= Instructions for the task =
Each record beneath this line should be returned exactly as it is.

Content starts

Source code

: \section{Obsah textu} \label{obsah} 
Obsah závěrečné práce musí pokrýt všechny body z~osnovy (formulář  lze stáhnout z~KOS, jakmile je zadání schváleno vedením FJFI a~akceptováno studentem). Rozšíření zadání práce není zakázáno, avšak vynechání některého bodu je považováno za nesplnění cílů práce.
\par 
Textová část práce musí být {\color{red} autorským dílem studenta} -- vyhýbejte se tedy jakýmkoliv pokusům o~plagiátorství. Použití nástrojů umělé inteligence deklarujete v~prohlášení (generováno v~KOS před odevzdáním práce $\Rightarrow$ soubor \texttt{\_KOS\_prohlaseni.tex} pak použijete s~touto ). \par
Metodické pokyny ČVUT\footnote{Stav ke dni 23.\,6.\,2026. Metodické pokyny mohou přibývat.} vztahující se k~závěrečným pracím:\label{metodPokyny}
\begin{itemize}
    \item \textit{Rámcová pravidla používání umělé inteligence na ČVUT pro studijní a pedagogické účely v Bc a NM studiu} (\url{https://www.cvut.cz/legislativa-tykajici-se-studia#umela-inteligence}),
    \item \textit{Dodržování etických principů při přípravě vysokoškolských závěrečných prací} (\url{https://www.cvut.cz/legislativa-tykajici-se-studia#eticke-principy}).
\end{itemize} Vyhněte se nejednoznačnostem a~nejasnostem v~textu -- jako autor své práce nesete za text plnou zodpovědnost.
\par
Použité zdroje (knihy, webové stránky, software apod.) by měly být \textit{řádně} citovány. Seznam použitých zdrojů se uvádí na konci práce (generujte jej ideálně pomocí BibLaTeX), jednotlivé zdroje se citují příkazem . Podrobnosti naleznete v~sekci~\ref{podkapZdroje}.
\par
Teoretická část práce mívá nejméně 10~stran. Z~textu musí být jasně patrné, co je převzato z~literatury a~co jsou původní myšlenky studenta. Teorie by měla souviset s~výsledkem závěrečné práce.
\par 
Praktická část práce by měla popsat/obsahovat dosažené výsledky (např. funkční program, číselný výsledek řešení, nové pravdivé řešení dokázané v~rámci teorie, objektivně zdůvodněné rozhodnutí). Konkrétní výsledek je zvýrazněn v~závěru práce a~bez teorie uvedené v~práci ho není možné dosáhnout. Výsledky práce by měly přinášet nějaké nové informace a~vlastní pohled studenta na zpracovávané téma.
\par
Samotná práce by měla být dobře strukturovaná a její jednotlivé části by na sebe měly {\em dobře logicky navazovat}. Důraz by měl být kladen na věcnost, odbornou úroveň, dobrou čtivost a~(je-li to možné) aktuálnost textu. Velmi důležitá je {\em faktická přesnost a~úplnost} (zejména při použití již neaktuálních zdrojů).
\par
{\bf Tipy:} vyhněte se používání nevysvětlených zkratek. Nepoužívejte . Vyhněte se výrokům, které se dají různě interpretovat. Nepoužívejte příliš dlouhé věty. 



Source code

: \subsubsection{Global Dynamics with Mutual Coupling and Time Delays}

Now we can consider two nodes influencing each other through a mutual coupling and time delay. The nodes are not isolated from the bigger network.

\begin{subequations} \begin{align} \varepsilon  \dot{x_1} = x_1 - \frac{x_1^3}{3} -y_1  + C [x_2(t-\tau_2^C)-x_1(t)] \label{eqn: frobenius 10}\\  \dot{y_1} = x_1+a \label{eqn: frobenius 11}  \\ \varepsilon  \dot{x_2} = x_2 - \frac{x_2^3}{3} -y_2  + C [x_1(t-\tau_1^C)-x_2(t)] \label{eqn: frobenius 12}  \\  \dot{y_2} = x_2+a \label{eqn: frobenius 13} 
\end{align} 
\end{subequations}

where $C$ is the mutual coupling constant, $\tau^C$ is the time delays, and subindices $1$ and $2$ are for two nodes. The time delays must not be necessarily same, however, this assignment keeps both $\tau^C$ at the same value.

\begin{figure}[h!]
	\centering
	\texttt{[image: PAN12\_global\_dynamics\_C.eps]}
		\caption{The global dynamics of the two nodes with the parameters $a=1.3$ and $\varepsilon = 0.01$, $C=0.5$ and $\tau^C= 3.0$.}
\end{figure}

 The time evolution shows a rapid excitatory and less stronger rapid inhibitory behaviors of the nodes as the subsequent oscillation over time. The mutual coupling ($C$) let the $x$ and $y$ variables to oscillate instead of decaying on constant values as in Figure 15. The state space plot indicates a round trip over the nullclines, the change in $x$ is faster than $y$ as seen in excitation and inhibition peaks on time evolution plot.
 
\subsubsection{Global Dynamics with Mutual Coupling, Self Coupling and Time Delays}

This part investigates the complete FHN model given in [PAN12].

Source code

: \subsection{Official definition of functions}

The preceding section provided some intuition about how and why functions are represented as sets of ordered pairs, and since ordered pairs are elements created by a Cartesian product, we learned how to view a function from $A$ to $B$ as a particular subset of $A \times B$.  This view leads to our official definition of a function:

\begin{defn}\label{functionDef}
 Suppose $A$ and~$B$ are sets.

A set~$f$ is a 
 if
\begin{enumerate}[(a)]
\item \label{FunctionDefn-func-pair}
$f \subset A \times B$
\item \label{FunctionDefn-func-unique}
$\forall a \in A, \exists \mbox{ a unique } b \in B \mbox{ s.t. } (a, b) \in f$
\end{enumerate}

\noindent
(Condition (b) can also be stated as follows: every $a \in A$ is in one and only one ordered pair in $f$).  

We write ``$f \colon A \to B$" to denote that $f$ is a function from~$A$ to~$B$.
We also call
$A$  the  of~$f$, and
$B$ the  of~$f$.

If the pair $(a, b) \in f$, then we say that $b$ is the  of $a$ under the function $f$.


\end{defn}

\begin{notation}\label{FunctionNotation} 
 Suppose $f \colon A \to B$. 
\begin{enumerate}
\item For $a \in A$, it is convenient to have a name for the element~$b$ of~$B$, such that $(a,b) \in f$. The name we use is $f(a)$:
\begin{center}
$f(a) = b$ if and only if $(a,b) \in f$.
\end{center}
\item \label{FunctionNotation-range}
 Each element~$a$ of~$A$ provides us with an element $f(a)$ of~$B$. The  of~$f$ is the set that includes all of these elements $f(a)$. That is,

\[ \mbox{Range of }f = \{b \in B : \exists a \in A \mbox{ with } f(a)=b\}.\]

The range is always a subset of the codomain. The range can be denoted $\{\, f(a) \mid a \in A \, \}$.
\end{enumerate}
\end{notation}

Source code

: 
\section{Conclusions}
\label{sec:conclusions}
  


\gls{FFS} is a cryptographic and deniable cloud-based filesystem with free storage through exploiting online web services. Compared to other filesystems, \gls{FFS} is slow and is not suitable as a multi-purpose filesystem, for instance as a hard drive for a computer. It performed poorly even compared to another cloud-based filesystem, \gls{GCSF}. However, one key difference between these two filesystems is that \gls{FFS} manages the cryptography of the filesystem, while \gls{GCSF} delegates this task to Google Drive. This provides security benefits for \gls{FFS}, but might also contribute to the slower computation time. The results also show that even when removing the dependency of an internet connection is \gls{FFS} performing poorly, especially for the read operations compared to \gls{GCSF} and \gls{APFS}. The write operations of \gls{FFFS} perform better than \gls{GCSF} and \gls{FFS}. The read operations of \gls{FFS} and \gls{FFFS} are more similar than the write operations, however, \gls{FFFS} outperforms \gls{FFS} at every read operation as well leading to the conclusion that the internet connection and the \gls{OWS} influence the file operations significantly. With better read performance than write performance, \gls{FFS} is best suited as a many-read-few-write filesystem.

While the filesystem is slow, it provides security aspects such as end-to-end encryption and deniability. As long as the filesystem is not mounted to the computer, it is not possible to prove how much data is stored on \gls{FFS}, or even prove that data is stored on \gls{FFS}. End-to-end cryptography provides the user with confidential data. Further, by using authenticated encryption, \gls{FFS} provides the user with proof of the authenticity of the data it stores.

Content ends

= Answer section =
Source code

: \section{Obsah textu} \label{obsah} 
Obsah závěrečné práce musí pokrýt všechny body z~osnovy (formulář  lze stáhnout z~KOS, jakmile je zadání schváleno vedením FJFI a~akceptováno studentem). Rozšíření zadání práce není zakázáno, avšak vynechání některého bodu je považováno za nesplnění cílů práce.
\par 
Textová část práce musí být {\color{red} autorským dílem studenta} -- vyhýbejte se tedy jakýmkoliv pokusům o~plagiátorství. Použití nástrojů umělé inteligence deklarujete v~prohlášení (generováno v~KOS před odevzdáním práce $\Rightarrow$ soubor \texttt{\_KOS\_prohlaseni.tex} pak použijete s~touto ). \par
Metodické pokyny ČVUT\footnote{Stav ke dni 23.\,6.\,2026. Metodické pokyny mohou přibývat.} vztahující se k~závěrečným pracím:\label{metodPokyny}
\begin{itemize}
    \item \textit{Rámcová pravidla používání umělé inteligence na ČVUT pro studijní a pedagogické účely v Bc a NM studiu} (\url{https://www.cvut.cz/legislativa-tykajici-se-studia#umela-inteligence}),
    \item \textit{Dodržování etických principů při přípravě vysokoškolských závěrečných prací} (\url{https://www.cvut.cz/legislativa-tykajici-se-studia#eticke-principy}).
\end{itemize} Vyhněte se nejednoznačnostem a~nejasnostem v~textu -- jako autor své práce nesete za text plnou zodpovědnost.
\par
Použité zdroje (knihy, webové stránky, software apod.) by měly být \textit{řádně} citovány. Seznam použitých zdrojů se uvádí na konci práce (generujte jej ideálně pomocí BibLaTeX), jednotlivé zdroje se citují příkazem . Podrobnosti naleznete v~sekci~\ref{podkapZdroje}.
\par
Teoretická část práce mívá nejméně 10~stran. Z~textu musí být jasně patrné, co je převzato z~literatury a~co jsou původní myšlenky studenta. Teorie by měla souviset s~výsledkem závěrečné práce.
\par 
Praktická část práce by měla popsat/obsahovat dosažené výsledky (např. funkční program, číselný výsledek řešení, nové pravdivé řešení dokázané v~rámci teorie, objektivně zdůvodněné rozhodnutí). Konkrétní výsledek je zvýrazněn v~závěru práce a~bez teorie uvedené v~práci ho není možné dosáhnout. Výsledky práce by měly přinášet nějaké nové informace a~vlastní pohled studenta na zpracovávané téma.
\par
Samotná práce by měla být dobře strukturovaná a její jednotlivé části by na sebe měly {\em dobře logicky navazovat}. Důraz by měl být kladen na věcnost, odbornou úroveň, dobrou čtivost a~(je-li to možné) aktuálnost textu. Velmi důležitá je {\em faktická přesnost a~úplnost} (zejména při použití již neaktuálních zdrojů).
\par
{\bf Tipy:} vyhněte se používání nevysvětlených zkratek. Nepoužívejte . Vyhněte se výrokům, které se dají různě interpretovat. Nepoužívejte příliš dlouhé věty. 



Source code

: \subsubsection{Global Dynamics with Mutual Coupling and Time Delays}

Now we can consider two nodes influencing each other through a mutual coupling and time delay. The nodes are not isolated from the bigger network.

\begin{subequations} \begin{align} \varepsilon  \dot{x_1} = x_1 - \frac{x_1^3}{3} -y_1  + C [x_2(t-\tau_2^C)-x_1(t)] \label{eqn: frobenius 10}\\  \dot{y_1} = x_1+a \label{eqn: frobenius 11}  \\ \varepsilon  \dot{x_2} = x_2 - \frac{x_2^3}{3} -y_2  + C [x_1(t-\tau_1^C)-x_2(t)] \label{eqn: frobenius 12}  \\  \dot{y_2} = x_2+a \label{eqn: frobenius 13} 
\end{align} 
\end{subequations}

where $C$ is the mutual coupling constant, $\tau^C$ is the time delays, and subindices $1$ and $2$ are for two nodes. The time delays must not be necessarily same, however, this assignment keeps both $\tau^C$ at the same value.

\begin{figure}[h!]
	\centering
	\texttt{[image: PAN12\_global\_dynamics\_C.eps]}
		\caption{The global dynamics of the two nodes with the parameters $a=1.3$ and $\varepsilon = 0.01$, $C=0.5$ and $\tau^C= 3.0$.}
\end{figure}

 The time evolution shows a rapid excitatory and less stronger rapid inhibitory behaviors of the nodes as the subsequent oscillation over time. The mutual coupling ($C$) let the $x$ and $y$ variables to oscillate instead of decaying on constant values as in Figure 15. The state space plot indicates a round trip over the nullclines, the change in $x$ is faster than $y$ as seen in excitation and inhibition peaks on time evolution plot.
 
\subsubsection{Global Dynamics with Mutual Coupling, Self Coupling and Time Delays}

This part investigates the complete FHN model given in [PAN12].

Source code

: \subsection{Official definition of functions}

The preceding section provided some intuition about how and why functions are represented as sets of ordered pairs, and since ordered pairs are elements created by a Cartesian product, we learned how to view a function from $A$ to $B$ as a particular subset of $A \times B$.  This view leads to our official definition of a function:

\begin{defn}\label{functionDef}
 Suppose $A$ and~$B$ are sets.

A set~$f$ is a 
 if
\begin{enumerate}[(a)]
\item \label{FunctionDefn-func-pair}
$f \subset A \times B$
\item \label{FunctionDefn-func-unique}
$\forall a \in A, \exists \mbox{ a unique } b \in B \mbox{ s.t. } (a, b) \in f$
\end{enumerate}

\noindent
(Condition (b) can also be stated as follows: every $a \in A$ is in one and only one ordered pair in $f$).  

We write ``$f \colon A \to B$" to denote that $f$ is a function from~$A$ to~$B$.
We also call
$A$  the  of~$f$, and
$B$ the  of~$f$.

If the pair $(a, b) \in f$, then we say that $b$ is the  of $a$ under the function $f$.


\end{defn}

\begin{notation}\label{FunctionNotation} 
 Suppose $f \colon A \to B$. 
\begin{enumerate}
\item For $a \in A$, it is convenient to have a name for the element~$b$ of~$B$, such that $(a,b) \in f$. The name we use is $f(a)$:
\begin{center}
$f(a) = b$ if and only if $(a,b) \in f$.
\end{center}
\item \label{FunctionNotation-range}
 Each element~$a$ of~$A$ provides us with an element $f(a)$ of~$B$. The  of~$f$ is the set that includes all of these elements $f(a)$. That is,

\[ \mbox{Range of }f = \{b \in B : \exists a \in A \mbox{ with } f(a)=b\}.\]

The range is always a subset of the codomain. The range can be denoted $\{\, f(a) \mid a \in A \, \}$.
\end{enumerate}
\end{notation}

Source code

: 
\section{Conclusions}
\label{sec:conclusions}
  


\gls{FFS} is a cryptographic and deniable cloud-based filesystem with free storage through exploiting online web services. Compared to other filesystems, \gls{FFS} is slow and is not suitable as a multi-purpose filesystem, for instance as a hard drive for a computer. It performed poorly even compared to another cloud-based filesystem, \gls{GCSF}. However, one key difference between these two filesystems is that \gls{FFS} manages the cryptography of the filesystem, while \gls{GCSF} delegates this task to Google Drive. This provides security benefits for \gls{FFS}, but might also contribute to the slower computation time. The results also show that even when removing the dependency of an internet connection is \gls{FFS} performing poorly, especially for the read operations compared to \gls{GCSF} and \gls{APFS}. The write operations of \gls{FFFS} perform better than \gls{GCSF} and \gls{FFS}. The read operations of \gls{FFS} and \gls{FFFS} are more similar than the write operations, however, \gls{FFFS} outperforms \gls{FFS} at every read operation as well leading to the conclusion that the internet connection and the \gls{OWS} influence the file operations significantly. With better read performance than write performance, \gls{FFS} is best suited as a many-read-few-write filesystem.

While the filesystem is slow, it provides security aspects such as end-to-end encryption and deniability. As long as the filesystem is not mounted to the computer, it is not possible to prove how much data is stored on \gls{FFS}, or even prove that data is stored on \gls{FFS}. End-to-end cryptography provides the user with confidential data. Further, by using authenticated encryption, \gls{FFS} provides the user with proof of the authenticity of the data it stores.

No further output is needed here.